Working with Numpy Arrays
Overview
Teaching: 45 min
Exercises: 20 minQuestions
What are the differences between numpy arrays and lists?
How can I use NumPy to do calculations?
Objectives
Be able to name the differences between Python lists and numpy arrays.
Understand the idea of broadcasting.
Lesson Contents
Numpy is a widely used Python library for scientific computing. It has a number of useful features, including the a data structure called an array. Compared to the built-in data types lists
which we used previously, numpy
arrays have many features which can help you in your data analysis. Properly using the features of numpy arrays will make your code much faster and more efficient.
NumPy Arrays vs. Python Lists
Previously, you have worked with the built-in types of lists
. NumPy arrays seem similar, but offer some distinct advantages.
First open a Jupyter notebook to record your work.
To use the numpy library, we have to import it. When numpy
is imported, it is often shortened to np
. Define a system of three atoms as we have been using in many of our test cases:
import numpy as np
import math
# Construct some coordinates
coordinates = [[0, 0, 0], [0, 0, math.pow(2, 1/6)], [0, 0, 2 * math.pow(2, 1/6)], [math.pow(2, 1/6), 0, 0]]

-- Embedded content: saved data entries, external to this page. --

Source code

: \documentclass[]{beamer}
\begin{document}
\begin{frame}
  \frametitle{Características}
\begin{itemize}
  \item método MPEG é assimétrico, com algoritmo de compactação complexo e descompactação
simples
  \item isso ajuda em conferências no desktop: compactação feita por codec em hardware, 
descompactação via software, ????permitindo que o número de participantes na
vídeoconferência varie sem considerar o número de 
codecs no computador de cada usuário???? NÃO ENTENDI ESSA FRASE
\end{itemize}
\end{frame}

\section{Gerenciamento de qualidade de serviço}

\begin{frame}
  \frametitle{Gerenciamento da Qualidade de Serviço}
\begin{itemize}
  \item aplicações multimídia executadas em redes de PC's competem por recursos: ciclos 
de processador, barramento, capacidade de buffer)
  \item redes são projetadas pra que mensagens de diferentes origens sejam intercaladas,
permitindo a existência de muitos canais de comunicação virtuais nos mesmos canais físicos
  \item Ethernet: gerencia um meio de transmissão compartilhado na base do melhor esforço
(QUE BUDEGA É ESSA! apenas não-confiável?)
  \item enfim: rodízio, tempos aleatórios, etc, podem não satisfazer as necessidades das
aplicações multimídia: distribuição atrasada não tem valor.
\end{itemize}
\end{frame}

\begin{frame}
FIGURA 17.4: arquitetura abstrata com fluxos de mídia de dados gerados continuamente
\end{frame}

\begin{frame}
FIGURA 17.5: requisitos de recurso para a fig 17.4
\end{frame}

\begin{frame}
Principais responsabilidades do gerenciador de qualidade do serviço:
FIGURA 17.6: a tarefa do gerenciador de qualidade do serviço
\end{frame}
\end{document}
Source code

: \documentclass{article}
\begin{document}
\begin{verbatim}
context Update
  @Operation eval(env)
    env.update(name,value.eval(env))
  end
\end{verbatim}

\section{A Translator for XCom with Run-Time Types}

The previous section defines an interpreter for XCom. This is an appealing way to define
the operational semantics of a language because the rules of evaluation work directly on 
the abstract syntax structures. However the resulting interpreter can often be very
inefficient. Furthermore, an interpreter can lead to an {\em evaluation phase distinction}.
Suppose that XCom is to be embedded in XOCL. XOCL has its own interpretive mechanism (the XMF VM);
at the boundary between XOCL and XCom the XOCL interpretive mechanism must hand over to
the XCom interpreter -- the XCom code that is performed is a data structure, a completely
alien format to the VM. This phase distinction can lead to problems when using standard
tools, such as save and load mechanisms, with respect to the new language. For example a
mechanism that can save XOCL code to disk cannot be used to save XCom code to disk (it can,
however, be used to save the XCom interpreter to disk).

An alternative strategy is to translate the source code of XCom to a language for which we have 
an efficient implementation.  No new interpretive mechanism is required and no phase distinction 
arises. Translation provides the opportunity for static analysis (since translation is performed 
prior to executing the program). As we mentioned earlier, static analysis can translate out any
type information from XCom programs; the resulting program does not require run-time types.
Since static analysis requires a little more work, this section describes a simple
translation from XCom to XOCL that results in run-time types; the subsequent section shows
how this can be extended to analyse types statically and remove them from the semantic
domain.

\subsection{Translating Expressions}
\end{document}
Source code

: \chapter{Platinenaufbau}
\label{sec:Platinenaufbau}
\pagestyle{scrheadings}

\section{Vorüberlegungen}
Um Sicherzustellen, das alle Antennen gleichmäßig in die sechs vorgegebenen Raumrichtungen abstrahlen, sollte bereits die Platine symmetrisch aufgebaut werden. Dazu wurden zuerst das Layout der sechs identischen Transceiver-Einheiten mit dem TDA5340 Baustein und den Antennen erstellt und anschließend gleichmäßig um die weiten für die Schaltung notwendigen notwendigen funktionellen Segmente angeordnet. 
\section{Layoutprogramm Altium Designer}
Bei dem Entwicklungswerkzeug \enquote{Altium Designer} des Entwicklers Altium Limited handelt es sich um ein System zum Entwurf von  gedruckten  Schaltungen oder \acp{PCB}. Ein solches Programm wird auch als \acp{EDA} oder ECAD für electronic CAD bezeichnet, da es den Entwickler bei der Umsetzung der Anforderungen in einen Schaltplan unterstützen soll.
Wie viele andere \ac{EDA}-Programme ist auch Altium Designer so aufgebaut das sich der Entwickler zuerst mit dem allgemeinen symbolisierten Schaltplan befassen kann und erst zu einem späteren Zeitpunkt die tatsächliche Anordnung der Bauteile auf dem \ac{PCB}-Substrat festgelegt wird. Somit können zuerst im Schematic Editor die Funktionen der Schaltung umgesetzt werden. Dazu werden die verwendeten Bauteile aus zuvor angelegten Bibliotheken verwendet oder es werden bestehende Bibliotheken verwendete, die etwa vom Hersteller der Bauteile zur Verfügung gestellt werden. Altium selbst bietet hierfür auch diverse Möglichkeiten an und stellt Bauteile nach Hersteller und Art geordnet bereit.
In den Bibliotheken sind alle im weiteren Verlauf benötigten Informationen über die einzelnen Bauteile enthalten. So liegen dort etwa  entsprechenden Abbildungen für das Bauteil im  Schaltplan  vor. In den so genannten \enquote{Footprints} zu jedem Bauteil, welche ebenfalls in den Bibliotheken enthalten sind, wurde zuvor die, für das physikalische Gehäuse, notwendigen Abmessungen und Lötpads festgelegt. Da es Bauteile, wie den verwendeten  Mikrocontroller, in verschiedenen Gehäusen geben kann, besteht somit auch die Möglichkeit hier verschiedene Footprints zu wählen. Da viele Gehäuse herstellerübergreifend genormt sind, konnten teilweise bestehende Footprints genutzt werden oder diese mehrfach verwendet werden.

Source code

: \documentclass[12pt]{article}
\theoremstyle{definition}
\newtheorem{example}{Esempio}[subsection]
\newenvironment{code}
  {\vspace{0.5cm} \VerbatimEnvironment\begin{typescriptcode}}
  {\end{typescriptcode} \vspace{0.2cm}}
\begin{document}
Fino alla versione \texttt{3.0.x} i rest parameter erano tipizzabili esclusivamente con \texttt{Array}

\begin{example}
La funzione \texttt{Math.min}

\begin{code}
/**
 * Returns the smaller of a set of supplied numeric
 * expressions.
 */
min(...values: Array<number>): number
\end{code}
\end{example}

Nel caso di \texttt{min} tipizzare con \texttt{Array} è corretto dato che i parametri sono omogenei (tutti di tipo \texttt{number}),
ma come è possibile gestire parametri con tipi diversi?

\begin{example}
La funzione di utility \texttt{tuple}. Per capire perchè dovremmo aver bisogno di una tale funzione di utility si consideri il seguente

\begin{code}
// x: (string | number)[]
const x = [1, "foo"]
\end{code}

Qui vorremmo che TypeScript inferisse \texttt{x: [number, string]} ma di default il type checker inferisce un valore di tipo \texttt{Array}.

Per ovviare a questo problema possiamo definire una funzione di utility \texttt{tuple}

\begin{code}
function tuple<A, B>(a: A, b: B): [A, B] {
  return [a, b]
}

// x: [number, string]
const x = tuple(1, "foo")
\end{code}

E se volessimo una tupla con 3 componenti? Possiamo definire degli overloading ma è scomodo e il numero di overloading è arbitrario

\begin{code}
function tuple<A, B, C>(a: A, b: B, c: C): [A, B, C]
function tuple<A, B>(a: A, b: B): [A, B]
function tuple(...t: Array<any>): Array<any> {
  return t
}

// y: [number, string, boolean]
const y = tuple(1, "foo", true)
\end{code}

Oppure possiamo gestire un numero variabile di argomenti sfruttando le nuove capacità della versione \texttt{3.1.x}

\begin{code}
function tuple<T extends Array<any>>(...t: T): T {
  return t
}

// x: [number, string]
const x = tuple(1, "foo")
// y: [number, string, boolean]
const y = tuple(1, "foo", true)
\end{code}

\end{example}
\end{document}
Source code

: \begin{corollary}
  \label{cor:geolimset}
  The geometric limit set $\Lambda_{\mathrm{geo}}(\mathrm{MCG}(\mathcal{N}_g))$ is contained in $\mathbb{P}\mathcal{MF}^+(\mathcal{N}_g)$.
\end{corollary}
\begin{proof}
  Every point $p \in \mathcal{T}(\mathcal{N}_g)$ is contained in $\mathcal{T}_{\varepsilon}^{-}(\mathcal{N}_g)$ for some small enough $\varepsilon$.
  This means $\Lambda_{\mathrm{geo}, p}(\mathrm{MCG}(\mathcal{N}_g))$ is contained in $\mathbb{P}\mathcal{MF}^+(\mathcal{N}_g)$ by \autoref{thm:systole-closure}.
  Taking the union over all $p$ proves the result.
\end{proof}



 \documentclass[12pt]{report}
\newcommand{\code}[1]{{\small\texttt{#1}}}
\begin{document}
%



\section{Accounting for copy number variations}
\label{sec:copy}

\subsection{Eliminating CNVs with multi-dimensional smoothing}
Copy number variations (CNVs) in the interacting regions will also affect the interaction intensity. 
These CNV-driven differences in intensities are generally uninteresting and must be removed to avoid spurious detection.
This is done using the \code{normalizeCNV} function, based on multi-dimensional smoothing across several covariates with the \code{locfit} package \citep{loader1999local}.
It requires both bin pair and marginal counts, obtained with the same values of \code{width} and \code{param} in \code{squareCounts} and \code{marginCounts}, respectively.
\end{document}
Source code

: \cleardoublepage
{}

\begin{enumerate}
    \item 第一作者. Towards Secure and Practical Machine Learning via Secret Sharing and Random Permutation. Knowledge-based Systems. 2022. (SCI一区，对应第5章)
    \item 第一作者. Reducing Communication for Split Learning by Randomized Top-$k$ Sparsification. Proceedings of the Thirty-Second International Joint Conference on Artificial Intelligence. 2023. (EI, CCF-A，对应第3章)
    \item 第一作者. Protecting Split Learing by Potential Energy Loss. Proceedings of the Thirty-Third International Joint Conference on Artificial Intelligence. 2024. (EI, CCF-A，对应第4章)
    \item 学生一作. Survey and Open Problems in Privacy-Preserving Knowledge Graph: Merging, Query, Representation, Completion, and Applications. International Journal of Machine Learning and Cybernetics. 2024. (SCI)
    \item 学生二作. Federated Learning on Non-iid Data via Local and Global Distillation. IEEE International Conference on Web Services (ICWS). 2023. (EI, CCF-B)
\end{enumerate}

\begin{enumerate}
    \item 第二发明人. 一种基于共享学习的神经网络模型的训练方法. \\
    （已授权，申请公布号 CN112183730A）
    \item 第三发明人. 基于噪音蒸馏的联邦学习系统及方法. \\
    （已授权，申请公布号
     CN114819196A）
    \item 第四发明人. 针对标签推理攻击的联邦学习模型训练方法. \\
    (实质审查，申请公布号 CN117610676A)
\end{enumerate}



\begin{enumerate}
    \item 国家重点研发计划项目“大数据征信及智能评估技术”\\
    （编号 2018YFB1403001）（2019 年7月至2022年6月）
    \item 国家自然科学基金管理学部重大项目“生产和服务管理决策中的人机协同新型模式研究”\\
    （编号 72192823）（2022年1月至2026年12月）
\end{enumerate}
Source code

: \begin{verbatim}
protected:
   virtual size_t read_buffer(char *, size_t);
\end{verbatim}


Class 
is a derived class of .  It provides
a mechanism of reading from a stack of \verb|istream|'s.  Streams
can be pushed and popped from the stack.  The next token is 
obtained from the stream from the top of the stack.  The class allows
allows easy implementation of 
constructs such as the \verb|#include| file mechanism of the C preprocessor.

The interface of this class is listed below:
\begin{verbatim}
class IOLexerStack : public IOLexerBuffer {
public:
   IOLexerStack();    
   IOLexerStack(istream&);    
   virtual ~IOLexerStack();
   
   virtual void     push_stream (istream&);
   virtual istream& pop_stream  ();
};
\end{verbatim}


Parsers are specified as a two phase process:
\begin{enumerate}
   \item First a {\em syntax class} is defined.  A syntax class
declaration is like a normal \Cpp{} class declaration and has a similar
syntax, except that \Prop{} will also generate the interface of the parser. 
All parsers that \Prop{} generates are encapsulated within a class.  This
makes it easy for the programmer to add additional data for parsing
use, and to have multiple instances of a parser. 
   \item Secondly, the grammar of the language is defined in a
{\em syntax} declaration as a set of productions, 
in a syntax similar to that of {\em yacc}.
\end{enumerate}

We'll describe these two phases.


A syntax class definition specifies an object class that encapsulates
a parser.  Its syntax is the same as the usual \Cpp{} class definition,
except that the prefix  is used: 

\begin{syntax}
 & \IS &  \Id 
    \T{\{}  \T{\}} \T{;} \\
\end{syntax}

second_coordinate = coordinates[0]
Now that we have our second coordinate, let’s imagine we wanted to do something to it. Let’s imagine that we wanted to translate the position of the atom (much like we do in our Monte Carlo simulation!). We want to translate it 0.1 units in the x direction, -0.1 units in the y direction, and 0 units in the z direction.
Using the Python Standard Library as we have learned so far, we could write code for this translation:
translation_vector = [0.1, -0.1, 0]
new_coordinate = []
for i in range(3):
translated_coordinate = second_coordinate[i] + translation_vector[i]
new_coordinate.append(translated_coordinate)
[0.1, -0.1, 1.122462048309373]
In our code so far, we have written a lot of for
loops. Use of NumPy, however, will allow us to avoid loops in many cases. Let’s consider how we could perform our translation with NumPy instead. One way numpy arrays and lists are different is that you can easily perform element-wise operations on numpy arrays without using for
loops. You can make your code much faster if you use numpy element-by-element operations instead of loops.
If an operation is performed with two arrays (or a list and an array), NumPy will guess that you want to do element-wise addition. In the code we just wrote, we actually wanted an answer that looked like
\[(x_1 + x_2, y_1+ y_2, z_1+z_2)\]where second_atom = [x1, y1, z1]
, and translation_vector = [x2, y2, z2]
. In other words, we added elememts with the same index together (or did the operation “element-wise”). You will also notice that in the for
loop we wrote, we were using the same index i
for both lists we were indexing into. Because of this, we can numpy
arrays to more easily perform this calculation.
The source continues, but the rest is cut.